A los 16 años de edad, Jesús Rafael comenzó a pintar carteles para los cines, un oficio menor que llevó con dignidad para sobrevivir en su pueblo natal. Esfuerzo que luego vio recompensado con el prestigio y el reconocimiento mundial. En la Exposición de Bruselas en 1958 movió a la crítica especializada con su obra “Reja de hierro” y comenzó su nombre a sonar en las galerías europeas y en las revistas especializadas. Era un novel representante del arte cinético junto al francés Yves Klein, al escultor estadounidense Alexander Calder, y al excéntrico ajedrecista y artista galo Marcel Ducamp. Soto fue un inspirado discípulo (en la distancia) de Kazimir Malévich y su suprematismo, de Paul Klee y su abstraccionismo. Y del precursor ruso Vasili Kandinsky: quizá su maestro más admirado y más influyente.

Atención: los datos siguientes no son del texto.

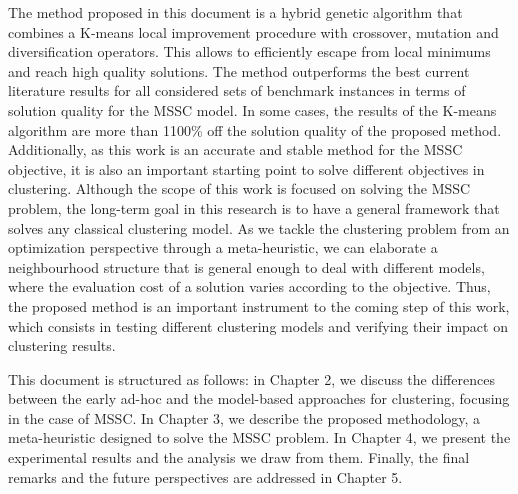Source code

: The method proposed in this document is a hybrid genetic algorithm that combines a K-means local improvement procedure with crossover, mutation and diversification operators. This allows to efficiently escape from local minimums and reach high quality solutions. The method outperforms the best current literature results for all considered sets of benchmark instances in terms of solution quality for the MSSC model. In some cases, the results of the K-means algorithm are more than 1100\% off the solution quality of the proposed method. Additionally, as this work is an accurate and stable method for the MSSC objective, it is also an important starting point to solve different objectives in clustering. Although the scope of this work is focused on solving the MSSC problem, the long-term goal in this research is to have a general framework that solves any classical clustering model. As we tackle the clustering problem from an optimization perspective through a meta-heuristic, we can elaborate a neighbourhood structure that is general enough to deal with different models, where the evaluation cost of a solution varies according to the objective. Thus, the proposed method is an important instrument to the coming step of this work, which consists in testing different clustering models and verifying their impact on clustering results.

This document is structured as follows: in Chapter 2, we discuss the differences between the early ad-hoc and the model-based approaches for clustering, focusing in the case of MSSC. In Chapter 3, we describe the proposed methodology, a meta-heuristic designed to solve the MSSC problem. In Chapter 4, we present the experimental results and the analysis we draw from them. Finally, the final remarks and the future perspectives are addressed in Chapter 5.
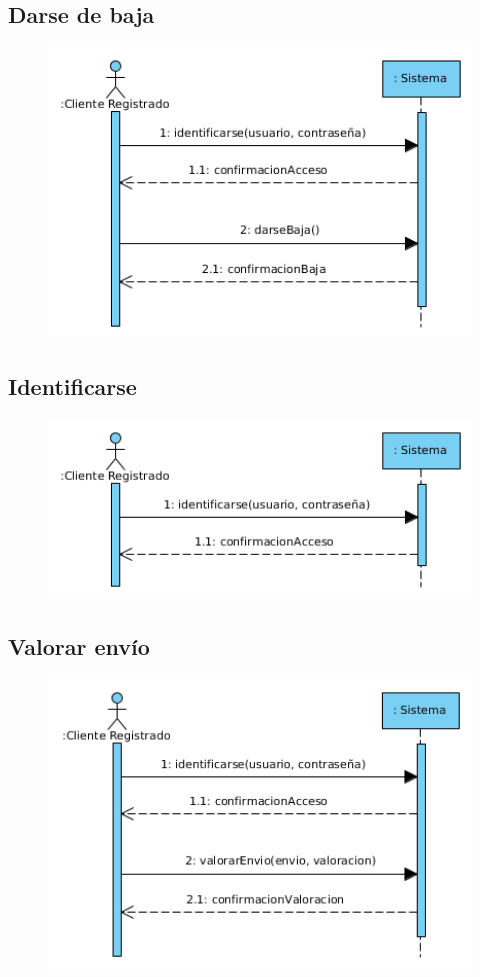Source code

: \subsection{Darse de baja}
\begin{figure}[H]
	\centering
	\includegraphics[width=16cm]{60}
\end{figure}
\subsection{Identificarse}
\begin{figure}[H]
	\centering
	\includegraphics[width=16cm]{61}
\end{figure}
\subsection{Valorar envío}
\begin{figure}[H]
	\centering
	\includegraphics[width=16cm]{62}
\end{figure}
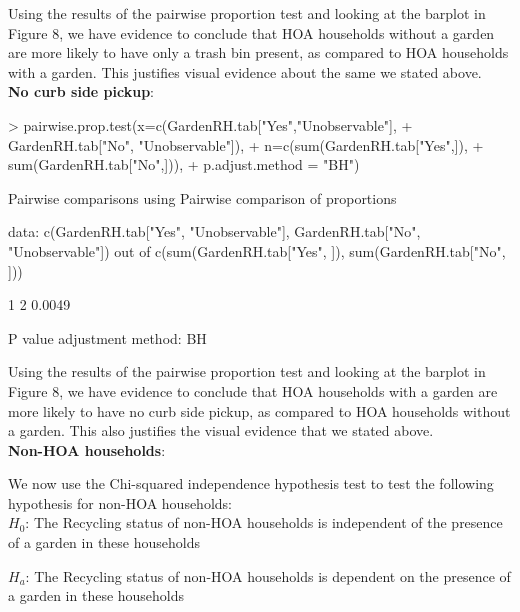\documentclass{article}
\begin{document}
Using the results of the pairwise proportion test and looking at the barplot in Figure 8, we have evidence to conclude that HOA households without a garden are more likely to have only a trash bin present, as compared to HOA households with a garden. This justifies visual evidence about the same we stated above.\\

\textbf{No curb side pickup}:

\begin{Schunk}
\begin{Sinput}
> pairwise.prop.test(x=c(GardenRH.tab["Yes","Unobservable"],
+   GardenRH.tab["No", "Unobservable"]), 
+       n=c(sum(GardenRH.tab["Yes",]), 
+       sum(GardenRH.tab["No",])),
+       p.adjust.method = "BH")
\end{Sinput}
\begin{Soutput}
	Pairwise comparisons using Pairwise comparison of proportions 

data:  c(GardenRH.tab["Yes", "Unobservable"], GardenRH.tab["No", "Unobservable"]) out of c(sum(GardenRH.tab["Yes", ]), sum(GardenRH.tab["No", ])) 

  1     
2 0.0049

P value adjustment method: BH 
\end{Soutput}
\end{Schunk}

Using the results of the pairwise proportion test and looking at the barplot in Figure 8, we have evidence to conclude that HOA households with a garden are more likely to have no curb side pickup, as compared to HOA households without a garden. This also justifies the visual evidence that we stated above.\\

\textbf{Non-HOA households}:

We now use the Chi-squared independence hypothesis test to test the following hypothesis for non-HOA households:\\

$H_{0}$: The Recycling status of non-HOA households is independent of the presence of a garden in these households

$H_{a}$: The Recycling status of non-HOA households is dependent on the presence of a garden in these households\\
\end{document}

Antes de cumplir los 50 años de edad comenzaron los reconocimientos a su obra, en Venezuela obtuvo el Premio Nacional de Artes Plásticas en 1960. En 1973 fue inaugurado el Museo de Arte Moderno “Jesús Soto” en Ciudad Bolívar. En 1981 recibió la Medalla Picasso de la UNESCO. En 1995 le confirieron el Premio Nacional de Escultura en París. Realizó exposiciones individuales en el Moma de Nueva York, el Pompidou de París, Kunshalle de Alemania y en el Museum of Modern Art Kamakura en Japón. En enero de 2012, una cincuentena de sus obras fueron expuestas en Grey Art Gallery: el Museo de Bellas Artes de la Universidad de Nueva York, situado al sur de Manhattan.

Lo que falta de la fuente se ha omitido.